= Beginning of Section =
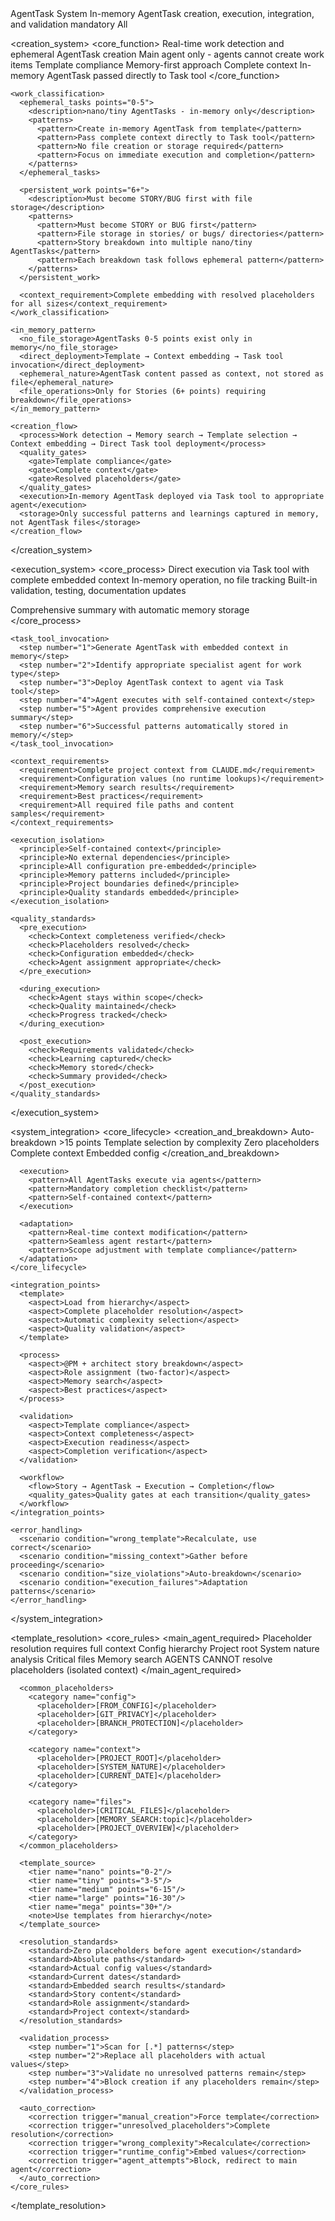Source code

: <?xml version="1.0" encoding="UTF-8"?>
<behavior id="AGENTTASK-SYSTEM" version="1.0">
  <metadata>
    <name>AgentTask System</name>
    <purpose>In-memory AgentTask creation, execution, integration, and validation</purpose>
    <enforcement>mandatory</enforcement>
    <applies_to>All</applies_to>
  </metadata>

  <!-- All content consolidated into this file - no external imports needed -->

  <!-- AgentTask Creation System -->
  <creation_system>
    <core_function>
      <purpose>Real-time work detection and ephemeral AgentTask creation</purpose>
      <scope>Main agent only - agents cannot create work items</scope>
      <requirements>
        <requirement>Template compliance</requirement>
        <requirement>Memory-first approach</requirement>
        <requirement>Complete context</requirement>
      </requirements>
      <execution>In-memory AgentTask passed directly to Task tool</execution>
    </core_function>

    <work_classification>
      <ephemeral_tasks points="0-5">
        <description>nano/tiny AgentTasks - in-memory only</description>
        <patterns>
          <pattern>Create in-memory AgentTask from template</pattern>
          <pattern>Pass complete context directly to Task tool</pattern>
          <pattern>No file creation or storage required</pattern>
          <pattern>Focus on immediate execution and completion</pattern>
        </patterns>
      </ephemeral_tasks>

      <persistent_work points="6+">
        <description>Must become STORY/BUG first with file storage</description>
        <patterns>
          <pattern>Must become STORY or BUG first</pattern>
          <pattern>File storage in stories/ or bugs/ directories</pattern>
          <pattern>Story breakdown into multiple nano/tiny AgentTasks</pattern>
          <pattern>Each breakdown task follows ephemeral pattern</pattern>
        </patterns>
      </persistent_work>

      <context_requirement>Complete embedding with resolved placeholders for all sizes</context_requirement>
    </work_classification>

    <in_memory_pattern>
      <no_file_storage>AgentTasks 0-5 points exist only in memory</no_file_storage>
      <direct_deployment>Template → Context embedding → Task tool invocation</direct_deployment>
      <ephemeral_nature>AgentTask content passed as context, not stored as file</ephemeral_nature>
      <file_operations>Only for Stories (6+ points) requiring breakdown</file_operations>
    </in_memory_pattern>

    <creation_flow>
      <process>Work detection → Memory search → Template selection → Context embedding → Direct Task tool deployment</process>
      <quality_gates>
        <gate>Template compliance</gate>
        <gate>Complete context</gate>
        <gate>Resolved placeholders</gate>
      </quality_gates>
      <execution>In-memory AgentTask deployed via Task tool to appropriate agent</execution>
      <storage>Only successful patterns and learnings captured in memory, not AgentTask files</storage>
    </creation_flow>
  </creation_system>

  <!-- AgentTask Execution -->
  <execution_system>
    <core_process>
      <pattern>Direct execution via Task tool with complete embedded context</pattern>
      <operation>In-memory operation, no file tracking</operation>
      <validation>Built-in validation, testing, documentation updates</validation>
      <summary>Comprehensive summary with automatic memory storage</summary>
    </core_process>

    <task_tool_invocation>
      <step number="1">Generate AgentTask with embedded context in memory</step>
      <step number="2">Identify appropriate specialist agent for work type</step>
      <step number="3">Deploy AgentTask context to agent via Task tool</step>
      <step number="4">Agent executes with self-contained context</step>
      <step number="5">Agent provides comprehensive execution summary</step>
      <step number="6">Successful patterns automatically stored in memory/</step>
    </task_tool_invocation>

    <context_requirements>
      <requirement>Complete project context from CLAUDE.md</requirement>
      <requirement>Configuration values (no runtime lookups)</requirement>
      <requirement>Memory search results</requirement>
      <requirement>Best practices</requirement>
      <requirement>All required file paths and content samples</requirement>
    </context_requirements>

    <execution_isolation>
      <principle>Self-contained context</principle>
      <principle>No external dependencies</principle>
      <principle>All configuration pre-embedded</principle>
      <principle>Memory patterns included</principle>
      <principle>Project boundaries defined</principle>
      <principle>Quality standards embedded</principle>
    </execution_isolation>

    <quality_standards>
      <pre_execution>
        <check>Context completeness verified</check>
        <check>Placeholders resolved</check>
        <check>Configuration embedded</check>
        <check>Agent assignment appropriate</check>
      </pre_execution>

      <during_execution>
        <check>Agent stays within scope</check>
        <check>Quality maintained</check>
        <check>Progress tracked</check>
      </during_execution>

      <post_execution>
        <check>Requirements validated</check>
        <check>Learning captured</check>
        <check>Memory stored</check>
        <check>Summary provided</check>
      </post_execution>
    </quality_standards>
  </execution_system>

  <!-- AgentTask System Integration -->
  <system_integration>
    <core_lifecycle>
      <creation_and_breakdown>
        <pattern>Auto-breakdown >15 points</pattern>
        <pattern>Template selection by complexity</pattern>
        <pattern>Zero placeholders</pattern>
        <pattern>Complete context</pattern>
        <pattern>Embedded config</pattern>
      </creation_and_breakdown>

      <execution>
        <pattern>All AgentTasks execute via agents</pattern>
        <pattern>Mandatory completion checklist</pattern>
        <pattern>Self-contained context</pattern>
      </execution>

      <adaptation>
        <pattern>Real-time context modification</pattern>
        <pattern>Seamless agent restart</pattern>
        <pattern>Scope adjustment with template compliance</pattern>
      </adaptation>
    </core_lifecycle>

    <integration_points>
      <template>
        <aspect>Load from hierarchy</aspect>
        <aspect>Complete placeholder resolution</aspect>
        <aspect>Automatic complexity selection</aspect>
        <aspect>Quality validation</aspect>
      </template>

      <process>
        <aspect>@PM + architect story breakdown</aspect>
        <aspect>Role assignment (two-factor)</aspect>
        <aspect>Memory search</aspect>
        <aspect>Best practices</aspect>
      </process>

      <validation>
        <aspect>Template compliance</aspect>
        <aspect>Context completeness</aspect>
        <aspect>Execution readiness</aspect>
        <aspect>Completion verification</aspect>
      </validation>

      <workflow>
        <flow>Story → AgentTask → Execution → Completion</flow>
        <quality_gates>Quality gates at each transition</quality_gates>
      </workflow>
    </integration_points>

    <error_handling>
      <scenario condition="wrong_template">Recalculate, use correct</scenario>
      <scenario condition="missing_context">Gather before proceeding</scenario>
      <scenario condition="size_violations">Auto-breakdown</scenario>
      <scenario condition="execution_failures">Adaptation patterns</scenario>
    </error_handling>
  </system_integration>

  <!-- Template Resolution & Validation -->
  <template_resolution>
    <core_rules>
      <main_agent_required>
        <description>Placeholder resolution requires full context</description>
        <requirements>
          <requirement>Config hierarchy</requirement>
          <requirement>Project root</requirement>
          <requirement>System nature analysis</requirement>
          <requirement>Critical files</requirement>
          <requirement>Memory search</requirement>
        </requirements>
        <constraint>AGENTS CANNOT resolve placeholders (isolated context)</constraint>
      </main_agent_required>

      <common_placeholders>
        <category name="config">
          <placeholder>[FROM_CONFIG]</placeholder>
          <placeholder>[GIT_PRIVACY]</placeholder>
          <placeholder>[BRANCH_PROTECTION]</placeholder>
        </category>

        <category name="context">
          <placeholder>[PROJECT_ROOT]</placeholder>
          <placeholder>[SYSTEM_NATURE]</placeholder>
          <placeholder>[CURRENT_DATE]</placeholder>
        </category>

        <category name="files">
          <placeholder>[CRITICAL_FILES]</placeholder>
          <placeholder>[MEMORY_SEARCH:topic]</placeholder>
          <placeholder>[PROJECT_OVERVIEW]</placeholder>
        </category>
      </common_placeholders>

      <template_source>
        <tier name="nano" points="0-2"/>
        <tier name="tiny" points="3-5"/>
        <tier name="medium" points="6-15"/>
        <tier name="large" points="16-30"/>
        <tier name="mega" points="30+"/>
        <note>Use templates from hierarchy</note>
      </template_source>

      <resolution_standards>
        <standard>Zero placeholders before agent execution</standard>
        <standard>Absolute paths</standard>
        <standard>Actual config values</standard>
        <standard>Current dates</standard>
        <standard>Embedded search results</standard>
        <standard>Story content</standard>
        <standard>Role assignment</standard>
        <standard>Project context</standard>
      </resolution_standards>

      <validation_process>
        <step number="1">Scan for [.*] patterns</step>
        <step number="2">Replace all placeholders with actual values</step>
        <step number="3">Validate no unresolved patterns remain</step>
        <step number="4">Block creation if any placeholders remain</step>
      </validation_process>

      <auto_correction>
        <correction trigger="manual_creation">Force template</correction>
        <correction trigger="unresolved_placeholders">Complete resolution</correction>
        <correction trigger="wrong_complexity">Recalculate</correction>
        <correction trigger="runtime_config">Embed values</correction>
        <correction trigger="agent_attempts">Block, redirect to main agent</correction>
      </auto_correction>
    </core_rules>
  </template_resolution>

</behavior>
= End of Section =
Take from the material above the lines running from the one with "<standard>Current dates</standard>" through the one with "for [.*] patterns</step>", and repeat them exactly, with nothing else.

▶ _Answer section_
        <standard>Current dates</standard>
        <standard>Embedded search results</standard>
        <standard>Story content</standard>
        <standard>Role assignment</standard>
        <standard>Project context</standard>
      </resolution_standards>

      <validation_process>
        <step number="1">Scan for [.*] patterns</step>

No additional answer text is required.